I was a fool to doubt the man! Inside the Radisson is a huge cylindrical aquarium that houses the elevator shaft and all around you can see tropical fish and coral as you as enter the many levels of this gargantuan riverside hotel. Thanks again, Rick!

The organ of the Berliner Dom

After my city walk, I headed back towards the Berliner Dom to check out the inside of one of the most beautiful buildings in Berlin. And climb the dome of course.

The pulpit and domed ceiling

The entrance fee to the cathedral, museum, and dome walkway was €7 but it was €5 for students. I didn’t bring my student card, but having only graduated last year, I figured I could pass. Of course the lady asked to see my student ID, at which point I lied and said I had left it at the hostel (€2 is almost a meal, people). She obviously looked peeved that I was trying to swindle her for €2 so, hoping to make me trip up, she asked what school I was attending. At which point I said Saint Mary’s (my real alma mater), and she sighed heavily with defeat. She couldn’t refuse a student of a Catholic school entrance to a Catholic cathedral. We all know Catholics never lie…

The altar

So long story short, I got in! And I kept my €2! A great success on my part. Once inside the tight security, my mind was completely blown by the ornate detail that ordained the inside of the church. Not just the altar, which is always the most detailed part, but everything from the organ to the pulpit to the ceiling. After exploring the ground floor, I figured it was time to head up to the museum and the resplendent dome.

Better weather would’ve been nice but what can ya do?

It was definitely worth the €5 for that view! And I certainly got my exercise going up all those stairs. All the way up there were signs warning people that the conditions may be “physically exerting” so I’m pretty proud to say I made it to the top sans heartattack.

The currywurst I bought with my €2 savings! Made it taste all the better!

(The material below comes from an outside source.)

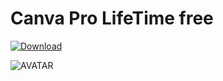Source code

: # Canva Pro LifeTime free

[![Download](https://i.postimg.cc/R0BKNcB6/Capcuts.png)](https://tinyurl.com/yc7y4zap)

![AVATAR](https://static1.makeuseofimages.com/wordpress/wp-content/uploads/2022/06/Canva-vs-Figma-logos.jpg)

After climbing back down, I walked around what is known as Museum Island, though I will confess I didn’t go into any of the museums. To tell the truth, I’m starting to get a little “museumed-out”. But just walking around this concrete jungle of beautiful architecture and greenery was enough for me. Maybe next time, with more money, I’ll spend the day investigating all the history and artifacts Berlin has to offer.

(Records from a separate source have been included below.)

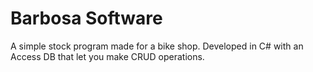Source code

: # Barbosa Software
A simple stock program made for a bike shop. Developed in C# with an Access DB that let you make CRUD operations.
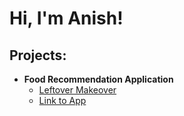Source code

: <h1>Hi, I'm Anish! </h1>

<h2>Projects:</h2>

- <b>Food Recommendation Application</b>
  - [Leftover Makeover](https://github.com/anishk456/Leftover-Makeover)
  - [Link to App](https://leftover-makeover-6a09fd37d87b.herokuapp.com/)




<!--


Here are some ideas to get you started:

- 🔭 I’m currently working on ...
- 🌱 I’m currently learning ...
- 👯 I’m looking to collaborate on ...
- 🤔 I’m looking for help with ...
- 💬 Ask me about ...
- 📫 How to reach me: ...
- 😄 Pronouns: ...
- ⚡ Fun fact: ...
-->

Couldn’t quite capture the whole “island”, but you get the picture

And with that, my final day in Berlin was complete. I went back to my hostel, packed my bags and headed for the train station to catch my overnight train to Munich. Guess you will have to wait and see if I made it!

The symbol of Berlin: Brandenburg Gate
Reichstag, the Parliment building

2 thoughts on “The Brighter Side of Berlin

  1. Very nice. I would have been excited to also save 2 bucks. I’ll have to tell you my story about London. You will appreciate it.